• DATA TO USE
-- -- --
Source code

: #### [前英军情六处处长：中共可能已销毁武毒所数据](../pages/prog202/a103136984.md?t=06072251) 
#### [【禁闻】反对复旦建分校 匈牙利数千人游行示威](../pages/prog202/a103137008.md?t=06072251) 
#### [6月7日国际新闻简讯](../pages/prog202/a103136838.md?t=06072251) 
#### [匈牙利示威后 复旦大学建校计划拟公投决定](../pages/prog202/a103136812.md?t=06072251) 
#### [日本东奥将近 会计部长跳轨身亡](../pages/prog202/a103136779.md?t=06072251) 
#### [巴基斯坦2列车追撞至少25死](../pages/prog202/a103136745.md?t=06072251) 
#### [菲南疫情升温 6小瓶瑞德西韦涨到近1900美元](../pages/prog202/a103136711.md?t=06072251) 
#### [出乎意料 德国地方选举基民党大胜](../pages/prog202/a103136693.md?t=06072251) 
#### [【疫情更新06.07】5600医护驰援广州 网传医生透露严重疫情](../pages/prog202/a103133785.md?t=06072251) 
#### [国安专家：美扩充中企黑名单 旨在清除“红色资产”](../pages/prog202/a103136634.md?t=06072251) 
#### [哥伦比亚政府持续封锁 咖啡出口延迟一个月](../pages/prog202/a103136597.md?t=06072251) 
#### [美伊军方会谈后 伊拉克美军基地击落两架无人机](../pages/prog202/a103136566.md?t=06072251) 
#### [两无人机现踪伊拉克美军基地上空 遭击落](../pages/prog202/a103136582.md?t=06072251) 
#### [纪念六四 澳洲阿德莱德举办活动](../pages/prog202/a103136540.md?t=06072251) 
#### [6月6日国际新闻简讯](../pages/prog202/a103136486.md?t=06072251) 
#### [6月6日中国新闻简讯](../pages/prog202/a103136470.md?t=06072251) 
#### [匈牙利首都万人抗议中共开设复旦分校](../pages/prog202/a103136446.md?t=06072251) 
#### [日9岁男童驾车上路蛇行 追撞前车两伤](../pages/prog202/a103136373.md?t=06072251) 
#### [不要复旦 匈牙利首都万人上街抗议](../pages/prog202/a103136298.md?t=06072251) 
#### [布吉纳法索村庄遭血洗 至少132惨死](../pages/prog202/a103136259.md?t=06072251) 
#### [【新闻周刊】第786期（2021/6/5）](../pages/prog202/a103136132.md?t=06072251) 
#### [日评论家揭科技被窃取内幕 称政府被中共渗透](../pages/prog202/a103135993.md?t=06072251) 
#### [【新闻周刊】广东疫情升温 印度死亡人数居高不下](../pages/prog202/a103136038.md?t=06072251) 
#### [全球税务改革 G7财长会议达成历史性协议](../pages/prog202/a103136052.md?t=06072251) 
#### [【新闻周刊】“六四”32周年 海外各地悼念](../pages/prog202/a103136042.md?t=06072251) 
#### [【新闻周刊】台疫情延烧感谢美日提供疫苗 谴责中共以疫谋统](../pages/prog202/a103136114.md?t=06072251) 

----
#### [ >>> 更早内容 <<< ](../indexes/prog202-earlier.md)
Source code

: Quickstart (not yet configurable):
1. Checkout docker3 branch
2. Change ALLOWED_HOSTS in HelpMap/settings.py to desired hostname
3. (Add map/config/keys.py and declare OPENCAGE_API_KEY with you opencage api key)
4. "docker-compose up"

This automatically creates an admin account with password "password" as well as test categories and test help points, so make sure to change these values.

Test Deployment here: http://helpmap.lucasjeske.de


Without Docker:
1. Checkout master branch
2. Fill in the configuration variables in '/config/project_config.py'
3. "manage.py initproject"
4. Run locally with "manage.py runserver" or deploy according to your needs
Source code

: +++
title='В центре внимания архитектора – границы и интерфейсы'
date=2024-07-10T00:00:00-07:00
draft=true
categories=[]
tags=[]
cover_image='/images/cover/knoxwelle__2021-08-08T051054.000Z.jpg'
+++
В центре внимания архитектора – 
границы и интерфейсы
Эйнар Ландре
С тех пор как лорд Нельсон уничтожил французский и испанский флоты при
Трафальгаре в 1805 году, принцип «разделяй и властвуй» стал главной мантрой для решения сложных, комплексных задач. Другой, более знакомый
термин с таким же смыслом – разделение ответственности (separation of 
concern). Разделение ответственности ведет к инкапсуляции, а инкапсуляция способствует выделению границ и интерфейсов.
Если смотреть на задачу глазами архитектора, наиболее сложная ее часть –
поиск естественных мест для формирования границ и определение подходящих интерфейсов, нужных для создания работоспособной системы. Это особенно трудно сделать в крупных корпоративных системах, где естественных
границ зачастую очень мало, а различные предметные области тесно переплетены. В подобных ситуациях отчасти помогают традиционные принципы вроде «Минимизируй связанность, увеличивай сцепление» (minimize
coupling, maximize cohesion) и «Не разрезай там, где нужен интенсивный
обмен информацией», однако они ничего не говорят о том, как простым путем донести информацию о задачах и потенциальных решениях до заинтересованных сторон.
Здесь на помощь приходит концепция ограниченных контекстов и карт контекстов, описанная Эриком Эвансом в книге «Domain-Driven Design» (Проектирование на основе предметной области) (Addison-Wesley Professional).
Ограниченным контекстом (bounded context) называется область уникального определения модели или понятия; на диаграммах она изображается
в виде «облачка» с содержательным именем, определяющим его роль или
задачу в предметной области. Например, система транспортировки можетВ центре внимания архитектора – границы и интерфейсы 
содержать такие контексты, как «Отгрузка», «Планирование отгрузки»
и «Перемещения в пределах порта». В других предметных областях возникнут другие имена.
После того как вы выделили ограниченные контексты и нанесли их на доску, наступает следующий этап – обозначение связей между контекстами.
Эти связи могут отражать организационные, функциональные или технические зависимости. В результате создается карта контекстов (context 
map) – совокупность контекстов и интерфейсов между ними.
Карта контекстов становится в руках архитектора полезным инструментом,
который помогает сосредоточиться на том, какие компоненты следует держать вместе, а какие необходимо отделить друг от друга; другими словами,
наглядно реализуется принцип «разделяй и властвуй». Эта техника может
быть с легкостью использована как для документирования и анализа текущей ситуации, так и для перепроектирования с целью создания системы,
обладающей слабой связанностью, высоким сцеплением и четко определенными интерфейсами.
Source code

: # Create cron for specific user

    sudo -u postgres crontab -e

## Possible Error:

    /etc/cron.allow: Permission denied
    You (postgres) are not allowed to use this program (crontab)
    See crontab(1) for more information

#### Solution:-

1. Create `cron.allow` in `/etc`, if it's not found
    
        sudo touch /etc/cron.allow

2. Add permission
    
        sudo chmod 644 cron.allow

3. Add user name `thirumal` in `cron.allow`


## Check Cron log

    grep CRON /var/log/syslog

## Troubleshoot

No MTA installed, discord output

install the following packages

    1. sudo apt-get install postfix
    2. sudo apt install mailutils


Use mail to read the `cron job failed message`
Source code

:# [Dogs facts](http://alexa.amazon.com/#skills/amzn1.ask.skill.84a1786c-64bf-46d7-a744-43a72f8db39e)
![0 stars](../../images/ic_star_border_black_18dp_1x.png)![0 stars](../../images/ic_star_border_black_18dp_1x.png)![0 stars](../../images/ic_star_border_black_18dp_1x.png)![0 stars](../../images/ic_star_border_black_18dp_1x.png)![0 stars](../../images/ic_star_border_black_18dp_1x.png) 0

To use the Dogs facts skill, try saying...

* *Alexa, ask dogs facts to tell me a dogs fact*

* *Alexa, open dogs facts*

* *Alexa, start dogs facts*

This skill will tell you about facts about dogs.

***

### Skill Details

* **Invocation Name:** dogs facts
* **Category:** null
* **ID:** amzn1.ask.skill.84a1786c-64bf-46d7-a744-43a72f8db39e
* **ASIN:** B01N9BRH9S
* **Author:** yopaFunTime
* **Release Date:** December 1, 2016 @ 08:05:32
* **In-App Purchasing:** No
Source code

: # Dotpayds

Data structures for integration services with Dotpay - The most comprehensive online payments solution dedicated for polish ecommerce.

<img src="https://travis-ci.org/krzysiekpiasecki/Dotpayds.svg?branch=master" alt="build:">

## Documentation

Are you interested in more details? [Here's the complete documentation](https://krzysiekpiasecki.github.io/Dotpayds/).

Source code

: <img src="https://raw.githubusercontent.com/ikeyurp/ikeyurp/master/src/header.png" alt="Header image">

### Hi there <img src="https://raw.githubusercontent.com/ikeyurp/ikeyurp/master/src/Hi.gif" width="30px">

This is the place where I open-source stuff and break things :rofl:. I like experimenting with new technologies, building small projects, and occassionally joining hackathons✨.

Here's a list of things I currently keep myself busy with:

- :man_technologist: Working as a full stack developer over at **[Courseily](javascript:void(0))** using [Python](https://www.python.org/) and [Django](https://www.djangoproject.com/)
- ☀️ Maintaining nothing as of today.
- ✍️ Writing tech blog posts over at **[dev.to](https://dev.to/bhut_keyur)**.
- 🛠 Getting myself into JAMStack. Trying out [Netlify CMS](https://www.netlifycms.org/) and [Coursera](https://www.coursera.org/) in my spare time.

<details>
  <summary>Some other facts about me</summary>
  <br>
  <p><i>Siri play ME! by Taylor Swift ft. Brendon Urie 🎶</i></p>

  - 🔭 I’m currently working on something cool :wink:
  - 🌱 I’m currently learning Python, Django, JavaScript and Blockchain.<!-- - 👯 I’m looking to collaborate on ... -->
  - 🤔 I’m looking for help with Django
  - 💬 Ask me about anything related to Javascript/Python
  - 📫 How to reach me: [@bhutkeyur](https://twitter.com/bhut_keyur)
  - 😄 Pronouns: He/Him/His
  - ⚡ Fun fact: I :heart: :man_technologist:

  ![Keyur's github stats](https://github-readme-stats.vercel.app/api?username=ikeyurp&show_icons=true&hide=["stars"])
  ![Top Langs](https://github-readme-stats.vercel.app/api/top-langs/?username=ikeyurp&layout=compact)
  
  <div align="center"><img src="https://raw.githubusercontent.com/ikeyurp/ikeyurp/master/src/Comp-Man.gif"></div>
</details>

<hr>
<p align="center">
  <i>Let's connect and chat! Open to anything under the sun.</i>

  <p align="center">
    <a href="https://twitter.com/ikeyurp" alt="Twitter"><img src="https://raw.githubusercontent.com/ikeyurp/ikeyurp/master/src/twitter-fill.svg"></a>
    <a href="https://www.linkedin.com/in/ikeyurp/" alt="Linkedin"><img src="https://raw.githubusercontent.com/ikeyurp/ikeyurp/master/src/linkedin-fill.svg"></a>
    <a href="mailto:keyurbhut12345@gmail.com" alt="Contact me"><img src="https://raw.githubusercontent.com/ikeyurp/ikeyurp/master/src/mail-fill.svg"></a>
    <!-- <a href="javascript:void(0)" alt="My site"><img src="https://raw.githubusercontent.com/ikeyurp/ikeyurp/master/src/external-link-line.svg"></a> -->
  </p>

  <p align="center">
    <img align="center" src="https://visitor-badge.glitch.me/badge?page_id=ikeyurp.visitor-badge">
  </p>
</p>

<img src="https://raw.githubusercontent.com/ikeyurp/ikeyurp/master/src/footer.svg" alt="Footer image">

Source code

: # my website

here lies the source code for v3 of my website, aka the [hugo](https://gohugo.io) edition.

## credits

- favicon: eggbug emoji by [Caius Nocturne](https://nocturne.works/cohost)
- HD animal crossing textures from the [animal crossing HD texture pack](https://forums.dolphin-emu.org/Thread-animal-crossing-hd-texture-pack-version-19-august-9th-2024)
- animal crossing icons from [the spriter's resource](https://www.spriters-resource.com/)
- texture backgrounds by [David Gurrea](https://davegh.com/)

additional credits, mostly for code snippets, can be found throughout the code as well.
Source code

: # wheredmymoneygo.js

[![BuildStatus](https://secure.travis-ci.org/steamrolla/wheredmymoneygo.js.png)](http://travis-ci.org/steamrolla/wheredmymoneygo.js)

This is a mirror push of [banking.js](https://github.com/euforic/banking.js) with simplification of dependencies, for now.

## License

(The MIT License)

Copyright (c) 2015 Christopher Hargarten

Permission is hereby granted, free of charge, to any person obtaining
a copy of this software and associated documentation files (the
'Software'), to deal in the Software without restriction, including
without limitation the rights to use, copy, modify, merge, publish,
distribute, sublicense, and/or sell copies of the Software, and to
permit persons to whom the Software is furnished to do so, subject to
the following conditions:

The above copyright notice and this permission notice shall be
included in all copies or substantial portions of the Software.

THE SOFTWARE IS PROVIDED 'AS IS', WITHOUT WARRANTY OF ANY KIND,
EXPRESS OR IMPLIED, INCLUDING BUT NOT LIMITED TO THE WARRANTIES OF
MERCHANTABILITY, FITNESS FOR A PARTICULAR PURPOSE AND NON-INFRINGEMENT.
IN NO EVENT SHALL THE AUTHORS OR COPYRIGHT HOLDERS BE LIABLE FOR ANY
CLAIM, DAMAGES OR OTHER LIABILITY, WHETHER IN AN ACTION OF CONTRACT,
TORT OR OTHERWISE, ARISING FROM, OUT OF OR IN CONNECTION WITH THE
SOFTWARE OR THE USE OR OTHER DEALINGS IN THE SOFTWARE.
-- -- --
• AIM OF THE EXERCISE
The job here is to find each line above with the word "krzysiekpiasecki" and copy it.

• RESULT OF THIS EXERCISE
<img src="https://travis-ci.org/krzysiekpiasecki/Dotpayds.svg?branch=master" alt="build:">
Are you interested in more details? [Here's the complete documentation](https://krzysiekpiasecki.github.io/Dotpayds/).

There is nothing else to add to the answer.